Description of the task — Bring together copies of the lines in the data below that contain the word "article".
START Supplied material
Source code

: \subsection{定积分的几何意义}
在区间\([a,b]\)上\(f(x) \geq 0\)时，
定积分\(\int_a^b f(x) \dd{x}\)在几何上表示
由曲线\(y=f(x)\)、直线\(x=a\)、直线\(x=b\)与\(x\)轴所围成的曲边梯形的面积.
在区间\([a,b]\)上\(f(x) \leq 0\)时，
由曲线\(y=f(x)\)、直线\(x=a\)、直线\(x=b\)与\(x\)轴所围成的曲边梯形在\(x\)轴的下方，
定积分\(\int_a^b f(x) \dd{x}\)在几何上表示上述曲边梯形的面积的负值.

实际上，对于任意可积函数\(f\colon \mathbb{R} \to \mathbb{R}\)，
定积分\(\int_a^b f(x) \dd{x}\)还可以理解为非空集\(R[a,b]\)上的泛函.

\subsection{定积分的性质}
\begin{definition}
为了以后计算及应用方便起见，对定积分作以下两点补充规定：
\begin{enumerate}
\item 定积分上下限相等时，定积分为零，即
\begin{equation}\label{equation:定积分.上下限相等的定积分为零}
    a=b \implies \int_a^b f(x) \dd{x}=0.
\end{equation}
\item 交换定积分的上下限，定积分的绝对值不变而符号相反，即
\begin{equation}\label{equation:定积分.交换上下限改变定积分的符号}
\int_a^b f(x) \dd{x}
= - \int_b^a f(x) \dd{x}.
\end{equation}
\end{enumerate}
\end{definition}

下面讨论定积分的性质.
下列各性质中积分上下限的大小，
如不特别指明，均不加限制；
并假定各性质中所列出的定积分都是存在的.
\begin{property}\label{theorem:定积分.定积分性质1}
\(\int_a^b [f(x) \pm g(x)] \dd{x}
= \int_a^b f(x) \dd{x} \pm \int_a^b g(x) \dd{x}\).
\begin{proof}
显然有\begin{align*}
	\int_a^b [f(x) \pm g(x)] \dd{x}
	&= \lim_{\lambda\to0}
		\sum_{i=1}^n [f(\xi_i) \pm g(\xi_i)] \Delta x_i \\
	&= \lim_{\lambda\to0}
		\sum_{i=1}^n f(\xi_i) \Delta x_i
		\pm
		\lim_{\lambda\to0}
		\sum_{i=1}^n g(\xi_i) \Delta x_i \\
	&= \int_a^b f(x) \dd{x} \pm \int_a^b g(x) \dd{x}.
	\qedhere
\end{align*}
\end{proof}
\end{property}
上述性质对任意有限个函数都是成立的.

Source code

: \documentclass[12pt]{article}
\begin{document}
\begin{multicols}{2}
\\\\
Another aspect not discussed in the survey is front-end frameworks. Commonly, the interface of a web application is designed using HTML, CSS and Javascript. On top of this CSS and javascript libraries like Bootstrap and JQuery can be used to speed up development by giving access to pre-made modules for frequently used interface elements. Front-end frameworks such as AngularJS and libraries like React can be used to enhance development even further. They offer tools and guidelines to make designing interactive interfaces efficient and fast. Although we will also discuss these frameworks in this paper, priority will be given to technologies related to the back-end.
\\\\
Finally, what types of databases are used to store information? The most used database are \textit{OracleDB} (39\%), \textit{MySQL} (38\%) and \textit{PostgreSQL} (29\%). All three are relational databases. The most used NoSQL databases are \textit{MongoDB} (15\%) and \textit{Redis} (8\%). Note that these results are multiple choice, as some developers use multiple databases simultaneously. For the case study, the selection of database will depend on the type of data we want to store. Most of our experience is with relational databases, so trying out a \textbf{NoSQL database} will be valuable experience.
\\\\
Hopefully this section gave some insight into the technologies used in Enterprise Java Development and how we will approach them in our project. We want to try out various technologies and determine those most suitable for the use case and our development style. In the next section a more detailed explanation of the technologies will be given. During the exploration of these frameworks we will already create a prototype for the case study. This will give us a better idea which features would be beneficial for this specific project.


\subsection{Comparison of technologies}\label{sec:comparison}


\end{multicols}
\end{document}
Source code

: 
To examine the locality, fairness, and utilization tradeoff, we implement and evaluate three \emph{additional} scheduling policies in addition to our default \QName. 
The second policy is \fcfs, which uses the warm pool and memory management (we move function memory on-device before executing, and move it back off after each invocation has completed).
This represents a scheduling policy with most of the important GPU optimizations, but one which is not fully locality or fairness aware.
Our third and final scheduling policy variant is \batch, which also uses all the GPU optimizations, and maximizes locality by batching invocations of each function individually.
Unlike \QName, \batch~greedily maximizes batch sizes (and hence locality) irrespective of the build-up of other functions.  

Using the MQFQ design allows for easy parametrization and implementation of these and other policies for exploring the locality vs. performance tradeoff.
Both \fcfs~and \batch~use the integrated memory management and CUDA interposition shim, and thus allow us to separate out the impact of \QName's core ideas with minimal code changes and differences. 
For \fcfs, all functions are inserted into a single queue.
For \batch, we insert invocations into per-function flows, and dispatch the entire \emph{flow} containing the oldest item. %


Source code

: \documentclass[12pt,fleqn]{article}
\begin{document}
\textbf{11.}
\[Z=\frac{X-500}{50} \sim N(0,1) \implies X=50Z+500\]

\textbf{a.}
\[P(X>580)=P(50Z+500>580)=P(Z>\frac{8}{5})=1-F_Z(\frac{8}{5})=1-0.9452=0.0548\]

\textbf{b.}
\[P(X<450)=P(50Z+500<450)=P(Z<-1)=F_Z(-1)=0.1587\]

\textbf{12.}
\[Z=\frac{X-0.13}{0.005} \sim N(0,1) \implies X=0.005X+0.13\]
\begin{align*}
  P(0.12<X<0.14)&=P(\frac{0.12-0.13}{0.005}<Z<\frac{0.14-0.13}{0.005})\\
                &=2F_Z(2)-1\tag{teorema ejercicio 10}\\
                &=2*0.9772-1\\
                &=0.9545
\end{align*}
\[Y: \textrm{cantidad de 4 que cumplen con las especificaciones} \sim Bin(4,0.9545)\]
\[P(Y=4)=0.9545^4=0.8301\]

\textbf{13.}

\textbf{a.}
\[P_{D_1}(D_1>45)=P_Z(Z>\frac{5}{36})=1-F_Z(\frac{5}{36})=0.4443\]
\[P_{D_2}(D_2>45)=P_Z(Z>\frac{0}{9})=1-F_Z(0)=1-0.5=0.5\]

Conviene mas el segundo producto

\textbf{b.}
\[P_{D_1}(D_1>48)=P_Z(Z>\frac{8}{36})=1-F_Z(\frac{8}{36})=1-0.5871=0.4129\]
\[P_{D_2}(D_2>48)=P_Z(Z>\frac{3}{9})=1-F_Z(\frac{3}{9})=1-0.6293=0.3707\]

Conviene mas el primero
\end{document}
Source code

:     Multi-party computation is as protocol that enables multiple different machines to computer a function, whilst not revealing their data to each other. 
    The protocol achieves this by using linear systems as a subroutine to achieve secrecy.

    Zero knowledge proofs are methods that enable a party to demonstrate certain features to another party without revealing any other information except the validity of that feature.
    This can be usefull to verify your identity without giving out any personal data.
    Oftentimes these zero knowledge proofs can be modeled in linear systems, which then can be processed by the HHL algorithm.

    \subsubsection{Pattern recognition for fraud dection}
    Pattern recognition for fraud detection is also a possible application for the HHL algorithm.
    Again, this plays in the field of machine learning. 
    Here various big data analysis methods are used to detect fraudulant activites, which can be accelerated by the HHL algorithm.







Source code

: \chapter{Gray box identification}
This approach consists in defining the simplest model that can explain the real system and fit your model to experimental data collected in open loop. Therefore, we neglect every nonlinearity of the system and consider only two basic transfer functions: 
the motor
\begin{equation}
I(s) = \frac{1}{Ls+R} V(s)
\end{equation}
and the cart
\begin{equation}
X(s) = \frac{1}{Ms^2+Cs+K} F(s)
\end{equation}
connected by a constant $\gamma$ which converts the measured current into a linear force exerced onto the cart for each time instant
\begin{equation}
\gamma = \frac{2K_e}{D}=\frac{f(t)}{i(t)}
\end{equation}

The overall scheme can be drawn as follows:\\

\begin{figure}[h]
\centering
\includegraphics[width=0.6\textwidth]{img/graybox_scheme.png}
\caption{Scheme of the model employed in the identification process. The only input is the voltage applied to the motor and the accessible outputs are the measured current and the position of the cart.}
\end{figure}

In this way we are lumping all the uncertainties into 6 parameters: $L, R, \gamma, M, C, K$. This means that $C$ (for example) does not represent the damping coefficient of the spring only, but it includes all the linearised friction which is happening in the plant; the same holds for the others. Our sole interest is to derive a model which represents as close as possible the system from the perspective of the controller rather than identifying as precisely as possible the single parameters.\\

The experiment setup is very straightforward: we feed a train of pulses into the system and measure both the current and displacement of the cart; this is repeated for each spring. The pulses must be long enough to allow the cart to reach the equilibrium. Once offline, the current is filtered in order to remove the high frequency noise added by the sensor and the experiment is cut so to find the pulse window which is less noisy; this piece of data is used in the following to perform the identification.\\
END Supplied material
Finished task —
: \documentclass[12pt]{article}
: \documentclass[12pt,fleqn]{article}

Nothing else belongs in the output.